In 2024, US imports totalled $3.36 trillion, reflecting a 6% year-on-year (YoY) increase, according to Trade Map. Mexico was the largest contributor to US imports (15%), followed by China, Canada, Germany, and Japan, with shares ranging from 5-14%, according to Topline Securities. In contrast, Pakistan's share was a mere 0.16%, compared to Vietnam (4.2%), Bangladesh (0.26%), Sri Lanka (0.09%), and India (2.7%). Despite its small share in US imports, the US remains Pakistan's single largest export destination, accounting for $6 billion annually, or 18% of Pakistan's total exports.

Textile industry faces tariff challenges

Textiles constitute 75-80% of Pakistan's exports to the US, with other exported goods including leather, surgical instruments, rice, cement, steel products, and salt. Pakistan's textile exports compete primarily with China, India, Vietnam, Cambodia, Indonesia, and Bangladesh. The imposed tariffs on textile exports vary: China (34%), Vietnam (46%), Sri Lanka (44%), and Bangladesh (37%) face higher tariffs than Pakistan (29%), while India benefits from a slightly lower tariff (26%).

Pakistan and India export similar textile products (product codes 61, 62, 63, and 52), meaning India holds a competitive advantage due to its lower tariff rate. Conversely, higher duties on Bangladesh and Vietnam provide some relief to Pakistan's textile exports. However, with higher tariffs on China, Vietnam, and Bangladesh, these countries may shift their focus to the European market, intensifying competition for Pakistan's exports in that region.

Companies affected by US tariff

Key Pakistani textile companies affected by US tariff policies include Interloop Limited (ILP), Feroz Mills (FML), Kohinoor Textile (KTML), Nishat Mills (NML), and Gul Ahmed (GATM). Outside the textile sector, companies such as Service Global Footwear (SGF), Matco Foods (MFL), Fast Cables (FCL), International Steels (ISL), International Industries (INIL), DG Khan Cement (DGKC), Power Cement (POWER), and Mitchells Fruit Farms Limited (MFFL) also have US exposure. Additionally, Pak Elektron (PAEL) has recently started exporting transformers to the US, according to Topline Se.

Trade balance, export breakdown

Pakistan's trade balance with the US remains in surplus.
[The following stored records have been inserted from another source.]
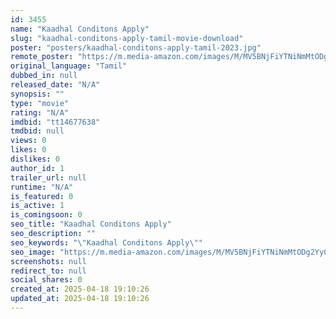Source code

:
 ```yaml
---
id: 3455
name: "Kaadhal Conditons Apply"
slug: "kaadhal-conditons-apply-tamil-movie-download"
poster: "posters/kaadhal-conditons-apply-tamil-2023.jpg"
remote_poster: "https://m.media-amazon.com/images/M/MV5BNjFiYTNiNmMtODg2Yy00NTdiLTk1YWQtMDJkOGZhZjhjZDU3XkEyXkFqcGdeQXVyMTUzNTgzNzM0._V1_SX300.jpg"
original_language: "Tamil"
dubbed_in: null
released_date: "N/A"
synopsis: ""
type: "movie"
rating: "N/A"
imdbid: "tt14677638"
tmdbid: null
views: 0
likes: 0
dislikes: 0
author_id: 1
trailer_url: null
runtime: "N/A"
is_featured: 0
is_active: 1
is_comingsoon: 0
seo_title: "Kaadhal Conditons Apply"
seo_description: ""
seo_keywords: "\"Kaadhal Conditons Apply\""
seo_image: "https://m.media-amazon.com/images/M/MV5BNjFiYTNiNmMtODg2Yy00NTdiLTk1YWQtMDJkOGZhZjhjZDU3XkEyXkFqcGdeQXVyMTUzNTgzNzM0._V1_SX300.jpg"
screenshots: null
redirect_to: null
social_shares: 0
created_at: 2025-04-18 19:10:26
updated_at: 2025-04-18 19:10:26
---
```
In FY24, Pakistan exported $5.44 billion worth of goods to the US while importing $1.88 billion, resulting in a trade surplus of $3.57 billion, according to AHL. This was a slight decline from FY23's $3.72 billion surplus due to a 6% drop in exports and an 8% reduction in imports. As of FY25 to date, the surplus stands at $2.51 billion, with exports at $4.01 billion and imports at $1.50 billion.
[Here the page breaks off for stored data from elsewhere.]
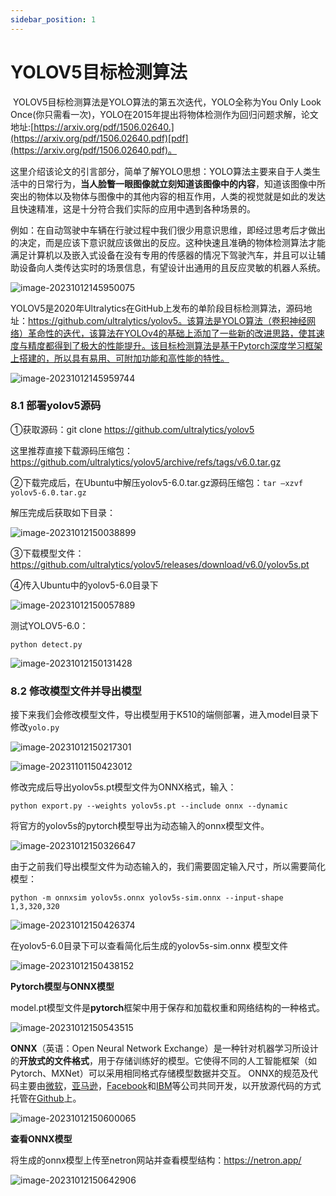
 ```yaml
---
sidebar_position: 1
---
```

# YOLOV5目标检测算法

​	 YOLOV5目标检测算法是YOLO算法的第五次迭代，YOLO全称为You Only Look Once(你只需看一次)，YOLO在2015年提出将物体检测作为回归问题求解，论文地址:[https://arxiv.org/pdf/1506.02640.](https://arxiv.org/pdf/1506.02640.pdf)[pdf](https://arxiv.org/pdf/1506.02640.pdf)。

​	这里介绍该论文的引言部分，简单了解YOLO思想：YOLO算法主要来自于人类生活中的日常行为，**当人脸瞥一眼图像就立刻知道该图像中的内容**，知道该图像中所突出的物体以及物体与图像中的其他内容的相互作用，人类的视觉就是如此的发达且快速精准，这是十分符合我们实际的应用中遇到各种场景的。

​	例如：在自动驾驶中车辆在行驶过程中我们很少用意识思维，即经过思考后才做出的决定，而是应该下意识就应该做出的反应。这种快速且准确的物体检测算法才能满足计算机以及嵌入式设备在没有专用的传感器的情况下驾驶汽车，并且可以让辅助设备向人类传达实时的场景信息，有望设计出通用的且反应灵敏的机器人系统。

![image-20231012145950075](http://photos.100ask.net/eLinuxAI-TrainingDocs/image-20231012145950075.png)

YOLOV5是2020年Ultralytics在GitHub上发布的单阶段目标检测算法，源码地址：https://github.com/ultralytics/yolov5。该算法是YOLO算法（卷积神经网络）革命性的迭代，该算法在YOLOv4的基础上添加了一些新的改进思路，使其速度与精度都得到了极大的性能提升。该目标检测算法是基于Pytorch深度学习框架上搭建的，所以具有易用、可附加功能和高性能的特性。

![image-20231012145959744](http://photos.100ask.net/eLinuxAI-TrainingDocs/image-20231012145959744.png)

### 8.1 部署yolov5源码

①获取源码：git clone https://github.com/ultralytics/yolov5

这里推荐直接下载源码压缩包：https://github.com/ultralytics/yolov5/archive/refs/tags/v6.0.tar.gz

②下载完成后，在Ubuntu中解压yolov5-6.0.tar.gz源码压缩包：`tar –xzvf yolov5-6.0.tar.gz`

解压完成后获取如下目录：

![image-20231012150038899](http://photos.100ask.net/eLinuxAI-TrainingDocs/image-20231012150038899.png)

③下载模型文件：https://github.com/ultralytics/yolov5/releases/download/v6.0/yolov5s.pt

④传入Ubuntu中的yolov5-6.0目录下

![image-20231012150057889](http://photos.100ask.net/eLinuxAI-TrainingDocs/image-20231012150057889.png)



测试YOLOV5-6.0：

```shell
python detect.py
```

![image-20231012150131428](http://photos.100ask.net/eLinuxAI-TrainingDocs/image-20231012150131428.png)

### 8.2 修改模型文件并导出模型

接下来我们会修改模型文件，导出模型用于K510的端侧部署，进入model目录下修改`yolo.py`

![image-20231012150217301](http://photos.100ask.net/eLinuxAI-TrainingDocs/image-20231012150217301.png)



![image-20231101150423012](http://photos.100ask.net/eLinuxAI-TrainingDocs/image-20231101150423012.png)

修改完成后导出yolov5s.pt模型文件为ONNX格式，输入：

```shell
python export.py --weights yolov5s.pt --include onnx --dynamic
```

将官方的yolov5s的pytorch模型导出为动态输入的onnx模型文件。

![image-20231012150326647](http://photos.100ask.net/eLinuxAI-TrainingDocs/image-20231012150326647.png)



由于之前我们导出模型文件为动态输入的，我们需要固定输入尺寸，所以需要简化模型：

```shell
python -m onnxsim yolov5s.onnx yolov5s-sim.onnx --input-shape 1,3,320,320
```

![image-20231012150426374](http://photos.100ask.net/eLinuxAI-TrainingDocs/image-20231012150426374.png)

在yolov5-6.0目录下可以查看简化后生成的yolov5s-sim.onnx 模型文件

![image-20231012150438152](http://photos.100ask.net/eLinuxAI-TrainingDocs/image-20231012150438152.png)

**Pytorch模型与ONNX模型**

model.pt模型文件是**pytorch**框架中用于保存和加载权重和网络结构的一种格式。

![image-20231012150543515](http://photos.100ask.net/eLinuxAI-TrainingDocs/image-20231012150543515.png)

**ONNX**（英语：Open Neural Network Exchange）是一种针对机器学习所设计的**开放式的文件格式**，用于存储训练好的模型。它使得不同的人工智能框架（如Pytorch、MXNet）可以采用相同格式存储模型数据并交互。 ONNX的规范及代码主要由[微软](https://zh.wikipedia.org/wiki/微软)，[亚马逊](https://zh.wikipedia.org/wiki/亞馬遜公司)，[Facebook](https://zh.wikipedia.org/wiki/Facebook)和[IBM](https://zh.wikipedia.org/wiki/IBM)等公司共同开发，以开放源代码的方式托管在[Github](https://zh.wikipedia.org/wiki/Github)上。

![image-20231012150600065](http://photos.100ask.net/eLinuxAI-TrainingDocs/image-20231012150600065.png)



**查看ONNX模型**

将生成的onnx模型上传至netron网站并查看模型结构：https://netron.app/

![image-20231012150642906](http://photos.100ask.net/eLinuxAI-TrainingDocs/image-20231012150642906.png)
Textiles continue to dominate Pakistan's exports to the US, accounting for 91.9% of total exports in FY24, amounting to $5 billion. In the first eight months of FY25, textile exports totalled $3.7 billion, increasing their share to 92.8% despite an overall decline in exports. The food sector's contribution dropped slightly from 3.3% in FY24 to 3.2% in FY25, while the steel sector remained stable at around 1%. Cement exports, though minor, increased from 0.3% in FY24 to 0.5% in FY25.
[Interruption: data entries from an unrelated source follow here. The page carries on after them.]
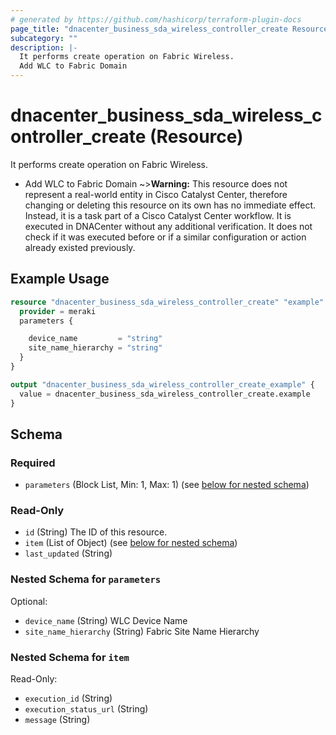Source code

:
 ```yaml
---
# generated by https://github.com/hashicorp/terraform-plugin-docs
page_title: "dnacenter_business_sda_wireless_controller_create Resource - terraform-provider-dnacenter"
subcategory: ""
description: |-
  It performs create operation on Fabric Wireless.
  Add WLC to Fabric Domain
---
```


# dnacenter_business_sda_wireless_controller_create (Resource)

It performs create operation on Fabric Wireless.

- Add WLC to Fabric Domain
~>**Warning:**
This resource does not represent a real-world entity in Cisco Catalyst Center, therefore changing or deleting this resource on its own has no immediate effect.
Instead, it is a task part of a Cisco Catalyst Center workflow. It is executed in DNACenter without any additional verification. It does not check if it was executed before or if a similar configuration or action already existed previously.

## Example Usage

```terraform
resource "dnacenter_business_sda_wireless_controller_create" "example" {
  provider = meraki
  parameters {

    device_name         = "string"
    site_name_hierarchy = "string"
  }
}

output "dnacenter_business_sda_wireless_controller_create_example" {
  value = dnacenter_business_sda_wireless_controller_create.example
}
```

<!-- schema generated by tfplugindocs -->
## Schema

### Required

- `parameters` (Block List, Min: 1, Max: 1) (see [below for nested schema](#nestedblock--parameters))

### Read-Only

- `id` (String) The ID of this resource.
- `item` (List of Object) (see [below for nested schema](#nestedatt--item))
- `last_updated` (String)

<a id="nestedblock--parameters"></a>
### Nested Schema for `parameters`

Optional:

- `device_name` (String) WLC Device Name
- `site_name_hierarchy` (String) Fabric Site Name Hierarchy


<a id="nestedatt--item"></a>
### Nested Schema for `item`

Read-Only:

- `execution_id` (String)
- `execution_status_url` (String)
- `message` (String)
Mitigation strategies for Pakistan

To mitigate the impact of the 29% US tariff hike on Pakistan's exports, particularly in the textile sector, the country needs a strategic, policy-driven response. Key strategies include negotiating reciprocal trade agreements to reduce tariffs on exports, especially textiles, and lowering duties on US imports like raw cotton to maintain competitiveness.